Check every line in the records below for the word "dimensional" and report how many have it, nothing more.
Data section Start Marker
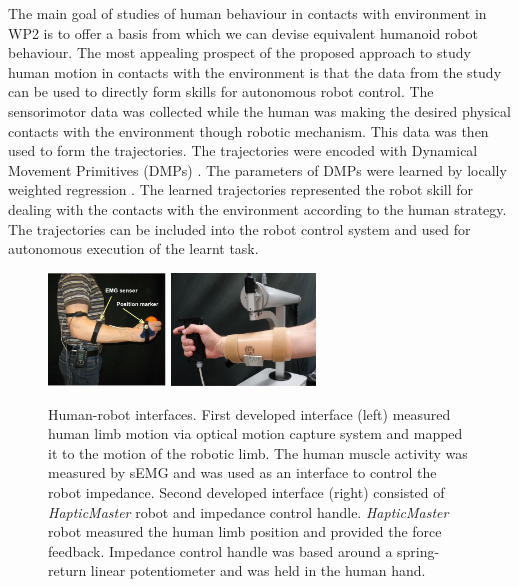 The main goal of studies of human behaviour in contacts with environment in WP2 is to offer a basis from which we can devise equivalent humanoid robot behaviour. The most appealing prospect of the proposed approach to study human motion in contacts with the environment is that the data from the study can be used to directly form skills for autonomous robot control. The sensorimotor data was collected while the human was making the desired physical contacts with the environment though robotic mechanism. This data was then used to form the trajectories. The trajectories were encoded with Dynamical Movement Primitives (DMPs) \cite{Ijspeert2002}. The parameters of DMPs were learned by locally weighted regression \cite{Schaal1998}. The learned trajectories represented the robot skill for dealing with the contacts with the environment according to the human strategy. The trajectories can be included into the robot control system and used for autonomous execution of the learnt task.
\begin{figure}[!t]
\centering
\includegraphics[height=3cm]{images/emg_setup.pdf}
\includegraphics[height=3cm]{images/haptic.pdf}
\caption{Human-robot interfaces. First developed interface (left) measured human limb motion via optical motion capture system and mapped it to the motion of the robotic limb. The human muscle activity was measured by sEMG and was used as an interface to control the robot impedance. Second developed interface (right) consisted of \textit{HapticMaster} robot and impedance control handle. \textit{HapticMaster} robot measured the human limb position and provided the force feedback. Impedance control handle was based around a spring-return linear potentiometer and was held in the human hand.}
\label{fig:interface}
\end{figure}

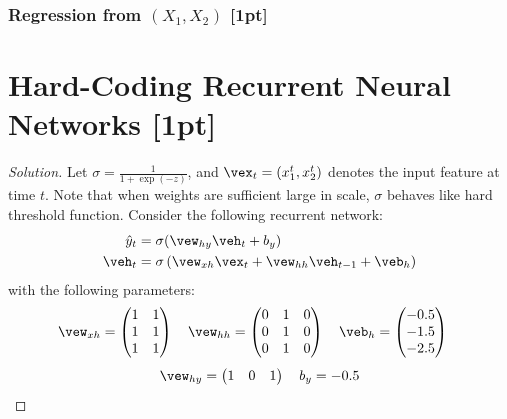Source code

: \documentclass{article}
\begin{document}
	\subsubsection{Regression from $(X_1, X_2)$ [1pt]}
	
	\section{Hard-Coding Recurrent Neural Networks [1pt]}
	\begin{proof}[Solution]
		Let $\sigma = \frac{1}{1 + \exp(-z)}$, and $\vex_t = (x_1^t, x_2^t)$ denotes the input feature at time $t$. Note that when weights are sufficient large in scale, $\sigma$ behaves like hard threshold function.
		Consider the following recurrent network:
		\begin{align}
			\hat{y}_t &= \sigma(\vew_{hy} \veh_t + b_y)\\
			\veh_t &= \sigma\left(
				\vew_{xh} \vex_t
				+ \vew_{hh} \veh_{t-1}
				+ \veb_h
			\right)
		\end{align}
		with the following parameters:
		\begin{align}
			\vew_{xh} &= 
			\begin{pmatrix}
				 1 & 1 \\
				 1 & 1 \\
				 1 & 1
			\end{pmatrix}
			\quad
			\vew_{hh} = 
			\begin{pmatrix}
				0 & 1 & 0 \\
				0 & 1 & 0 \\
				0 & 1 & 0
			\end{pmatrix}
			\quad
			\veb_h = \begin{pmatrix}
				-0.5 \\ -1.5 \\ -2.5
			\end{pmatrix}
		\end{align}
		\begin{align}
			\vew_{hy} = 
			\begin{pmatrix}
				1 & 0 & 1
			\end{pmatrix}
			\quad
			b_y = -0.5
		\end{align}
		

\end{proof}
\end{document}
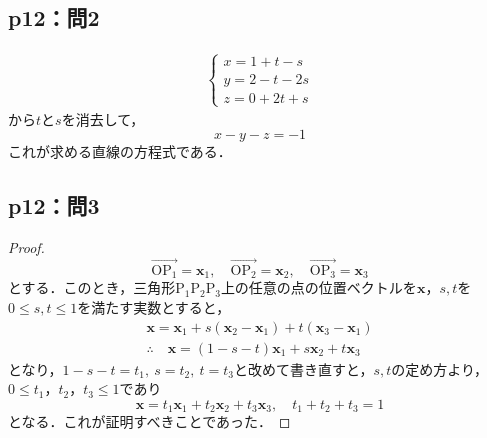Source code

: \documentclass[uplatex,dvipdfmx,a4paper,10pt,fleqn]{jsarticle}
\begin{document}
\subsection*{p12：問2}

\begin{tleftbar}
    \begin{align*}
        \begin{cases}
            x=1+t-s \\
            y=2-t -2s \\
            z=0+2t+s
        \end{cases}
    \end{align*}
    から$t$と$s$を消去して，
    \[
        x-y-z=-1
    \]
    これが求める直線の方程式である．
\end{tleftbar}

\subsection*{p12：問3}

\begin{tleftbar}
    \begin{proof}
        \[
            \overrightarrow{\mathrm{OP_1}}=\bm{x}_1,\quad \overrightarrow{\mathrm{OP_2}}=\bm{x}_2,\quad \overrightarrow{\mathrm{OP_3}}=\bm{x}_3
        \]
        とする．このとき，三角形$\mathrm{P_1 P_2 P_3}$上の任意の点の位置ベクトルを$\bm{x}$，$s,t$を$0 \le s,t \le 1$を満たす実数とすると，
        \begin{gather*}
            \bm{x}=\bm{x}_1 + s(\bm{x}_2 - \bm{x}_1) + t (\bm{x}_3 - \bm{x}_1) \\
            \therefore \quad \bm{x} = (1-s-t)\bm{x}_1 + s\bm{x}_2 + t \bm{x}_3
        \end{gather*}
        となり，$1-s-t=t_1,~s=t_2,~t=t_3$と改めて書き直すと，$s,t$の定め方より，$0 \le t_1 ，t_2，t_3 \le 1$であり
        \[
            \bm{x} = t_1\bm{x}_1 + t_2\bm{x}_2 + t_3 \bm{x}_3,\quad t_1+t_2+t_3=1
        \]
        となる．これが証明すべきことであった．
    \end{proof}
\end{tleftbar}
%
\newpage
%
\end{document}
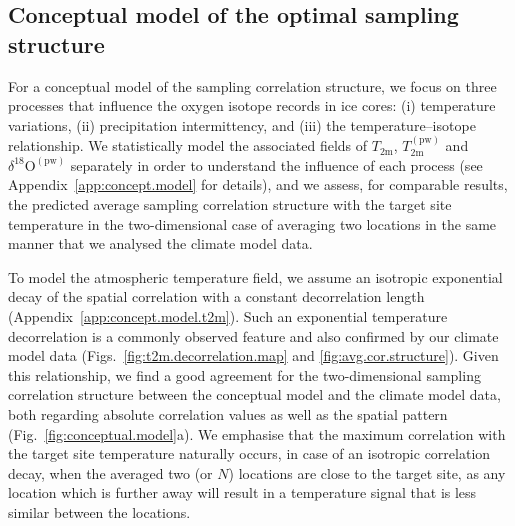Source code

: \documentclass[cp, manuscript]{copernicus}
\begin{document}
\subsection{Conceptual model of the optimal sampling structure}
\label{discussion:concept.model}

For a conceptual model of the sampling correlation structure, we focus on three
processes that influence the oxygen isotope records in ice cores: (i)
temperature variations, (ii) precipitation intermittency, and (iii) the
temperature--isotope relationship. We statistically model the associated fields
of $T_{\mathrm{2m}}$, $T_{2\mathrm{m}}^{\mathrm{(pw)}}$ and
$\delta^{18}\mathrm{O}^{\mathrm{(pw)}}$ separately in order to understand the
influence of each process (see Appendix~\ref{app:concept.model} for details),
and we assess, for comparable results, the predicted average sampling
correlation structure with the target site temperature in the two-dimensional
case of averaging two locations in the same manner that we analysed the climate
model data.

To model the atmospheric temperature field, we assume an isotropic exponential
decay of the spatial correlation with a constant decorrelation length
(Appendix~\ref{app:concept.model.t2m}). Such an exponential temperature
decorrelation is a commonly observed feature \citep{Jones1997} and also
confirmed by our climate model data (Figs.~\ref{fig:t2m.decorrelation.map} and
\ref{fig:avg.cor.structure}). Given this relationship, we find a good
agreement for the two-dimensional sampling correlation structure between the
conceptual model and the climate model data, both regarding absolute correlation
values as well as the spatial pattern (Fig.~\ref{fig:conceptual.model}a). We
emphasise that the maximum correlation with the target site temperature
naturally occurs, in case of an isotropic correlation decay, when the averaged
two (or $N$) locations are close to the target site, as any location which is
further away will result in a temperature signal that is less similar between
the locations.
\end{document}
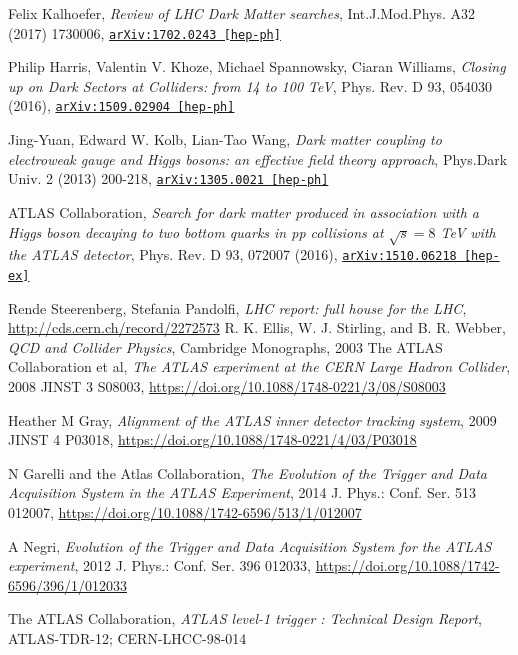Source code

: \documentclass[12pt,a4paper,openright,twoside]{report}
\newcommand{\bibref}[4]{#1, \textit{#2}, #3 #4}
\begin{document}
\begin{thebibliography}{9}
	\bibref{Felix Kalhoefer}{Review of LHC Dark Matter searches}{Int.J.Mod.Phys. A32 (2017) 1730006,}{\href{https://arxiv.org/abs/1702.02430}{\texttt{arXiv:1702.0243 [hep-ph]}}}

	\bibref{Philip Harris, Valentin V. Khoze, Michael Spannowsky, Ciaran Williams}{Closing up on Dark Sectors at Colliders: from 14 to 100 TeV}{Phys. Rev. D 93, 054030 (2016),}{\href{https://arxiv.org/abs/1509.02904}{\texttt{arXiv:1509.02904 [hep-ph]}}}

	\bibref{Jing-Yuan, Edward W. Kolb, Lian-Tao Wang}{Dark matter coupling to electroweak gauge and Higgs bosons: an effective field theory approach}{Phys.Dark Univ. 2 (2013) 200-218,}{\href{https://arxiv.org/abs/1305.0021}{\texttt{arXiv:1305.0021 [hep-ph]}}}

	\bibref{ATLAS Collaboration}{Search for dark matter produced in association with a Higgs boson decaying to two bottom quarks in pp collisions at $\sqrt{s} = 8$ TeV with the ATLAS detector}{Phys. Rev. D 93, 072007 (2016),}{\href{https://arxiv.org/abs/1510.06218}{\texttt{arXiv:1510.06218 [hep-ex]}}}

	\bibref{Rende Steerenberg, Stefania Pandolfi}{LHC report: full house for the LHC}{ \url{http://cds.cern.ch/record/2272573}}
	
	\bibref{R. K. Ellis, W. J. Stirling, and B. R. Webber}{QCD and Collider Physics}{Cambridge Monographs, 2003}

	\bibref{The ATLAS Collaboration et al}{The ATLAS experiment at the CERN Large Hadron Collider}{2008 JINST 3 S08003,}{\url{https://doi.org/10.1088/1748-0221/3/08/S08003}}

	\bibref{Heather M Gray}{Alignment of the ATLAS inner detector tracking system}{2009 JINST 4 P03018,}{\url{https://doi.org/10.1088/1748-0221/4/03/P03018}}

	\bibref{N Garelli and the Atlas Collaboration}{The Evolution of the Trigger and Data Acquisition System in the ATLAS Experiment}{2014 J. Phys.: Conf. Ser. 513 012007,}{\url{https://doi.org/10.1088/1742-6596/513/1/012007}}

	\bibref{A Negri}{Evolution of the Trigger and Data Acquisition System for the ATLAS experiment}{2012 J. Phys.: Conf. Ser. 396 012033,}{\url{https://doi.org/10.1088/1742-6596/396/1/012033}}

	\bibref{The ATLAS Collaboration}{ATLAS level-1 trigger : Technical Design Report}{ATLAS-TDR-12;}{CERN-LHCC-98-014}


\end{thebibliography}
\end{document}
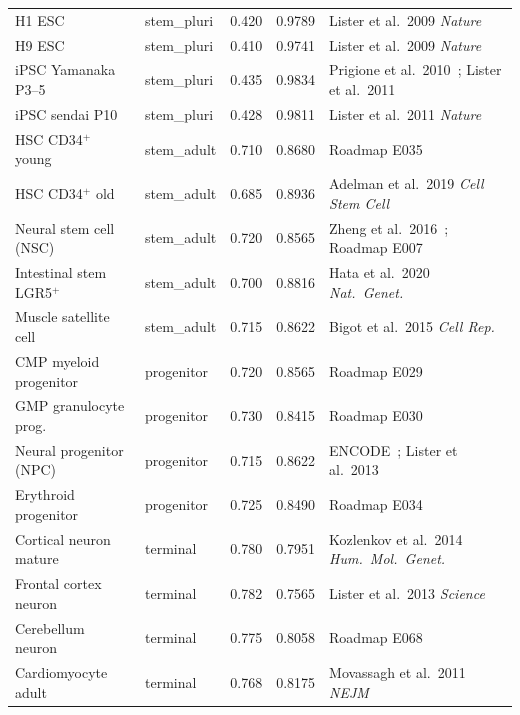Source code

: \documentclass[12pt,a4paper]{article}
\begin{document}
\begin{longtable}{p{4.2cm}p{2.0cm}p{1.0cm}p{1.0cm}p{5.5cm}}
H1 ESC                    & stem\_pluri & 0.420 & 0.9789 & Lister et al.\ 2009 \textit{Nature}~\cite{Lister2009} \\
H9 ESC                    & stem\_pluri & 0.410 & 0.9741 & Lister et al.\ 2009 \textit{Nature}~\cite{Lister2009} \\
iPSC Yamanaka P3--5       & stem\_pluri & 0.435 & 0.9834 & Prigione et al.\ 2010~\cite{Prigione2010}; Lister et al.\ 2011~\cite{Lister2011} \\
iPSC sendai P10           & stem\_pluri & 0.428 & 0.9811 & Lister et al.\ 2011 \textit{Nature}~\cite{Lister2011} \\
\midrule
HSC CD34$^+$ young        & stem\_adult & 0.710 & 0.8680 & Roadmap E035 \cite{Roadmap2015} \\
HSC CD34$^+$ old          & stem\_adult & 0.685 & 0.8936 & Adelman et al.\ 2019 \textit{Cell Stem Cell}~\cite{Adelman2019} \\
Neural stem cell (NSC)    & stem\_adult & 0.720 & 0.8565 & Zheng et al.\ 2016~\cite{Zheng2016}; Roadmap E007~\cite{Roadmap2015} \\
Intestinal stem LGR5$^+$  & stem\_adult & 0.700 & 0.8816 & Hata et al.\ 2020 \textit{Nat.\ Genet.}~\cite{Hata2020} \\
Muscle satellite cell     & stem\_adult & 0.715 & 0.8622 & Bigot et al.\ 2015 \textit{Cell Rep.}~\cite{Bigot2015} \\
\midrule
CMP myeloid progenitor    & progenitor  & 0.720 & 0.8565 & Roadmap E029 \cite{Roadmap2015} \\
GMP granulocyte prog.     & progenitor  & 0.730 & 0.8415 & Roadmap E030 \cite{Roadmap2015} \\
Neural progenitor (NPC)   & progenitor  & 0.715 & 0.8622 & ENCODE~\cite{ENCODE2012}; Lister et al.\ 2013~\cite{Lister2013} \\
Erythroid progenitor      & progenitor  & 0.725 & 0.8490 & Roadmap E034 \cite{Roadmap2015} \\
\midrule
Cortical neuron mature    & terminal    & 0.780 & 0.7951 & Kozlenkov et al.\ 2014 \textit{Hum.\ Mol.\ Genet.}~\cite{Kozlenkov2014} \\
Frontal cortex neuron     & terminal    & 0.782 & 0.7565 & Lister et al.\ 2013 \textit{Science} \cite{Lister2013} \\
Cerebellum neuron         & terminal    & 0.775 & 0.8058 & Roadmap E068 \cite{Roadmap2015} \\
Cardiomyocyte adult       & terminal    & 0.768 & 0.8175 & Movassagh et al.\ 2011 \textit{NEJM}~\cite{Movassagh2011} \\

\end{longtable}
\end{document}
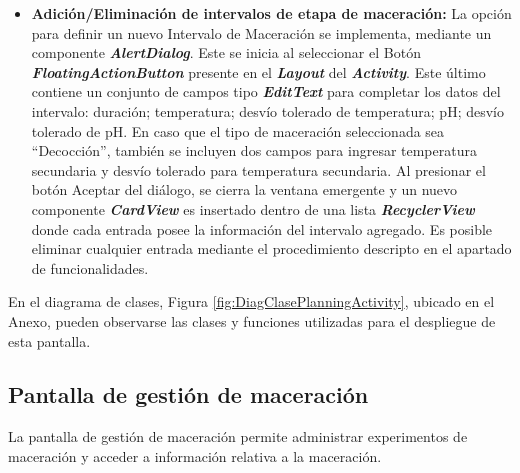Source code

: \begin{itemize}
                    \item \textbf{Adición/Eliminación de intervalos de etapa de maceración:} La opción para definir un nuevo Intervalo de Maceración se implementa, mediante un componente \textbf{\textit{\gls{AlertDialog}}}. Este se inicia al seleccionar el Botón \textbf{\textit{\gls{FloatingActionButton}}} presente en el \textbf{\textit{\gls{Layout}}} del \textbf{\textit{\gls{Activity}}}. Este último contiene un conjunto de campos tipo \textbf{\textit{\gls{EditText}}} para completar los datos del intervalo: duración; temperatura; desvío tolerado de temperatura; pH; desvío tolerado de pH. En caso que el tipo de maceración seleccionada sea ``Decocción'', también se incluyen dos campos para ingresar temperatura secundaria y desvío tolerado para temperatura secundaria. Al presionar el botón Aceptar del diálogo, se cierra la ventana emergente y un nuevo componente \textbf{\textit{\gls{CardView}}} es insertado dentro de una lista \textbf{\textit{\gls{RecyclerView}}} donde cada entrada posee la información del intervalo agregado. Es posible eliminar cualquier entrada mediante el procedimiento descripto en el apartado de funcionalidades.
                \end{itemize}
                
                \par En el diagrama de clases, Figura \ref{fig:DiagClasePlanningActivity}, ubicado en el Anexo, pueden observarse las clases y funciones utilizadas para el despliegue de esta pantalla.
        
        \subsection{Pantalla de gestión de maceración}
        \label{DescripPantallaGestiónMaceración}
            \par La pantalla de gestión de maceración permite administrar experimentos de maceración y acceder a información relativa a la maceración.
Data section End Marker
■ **Response area**
2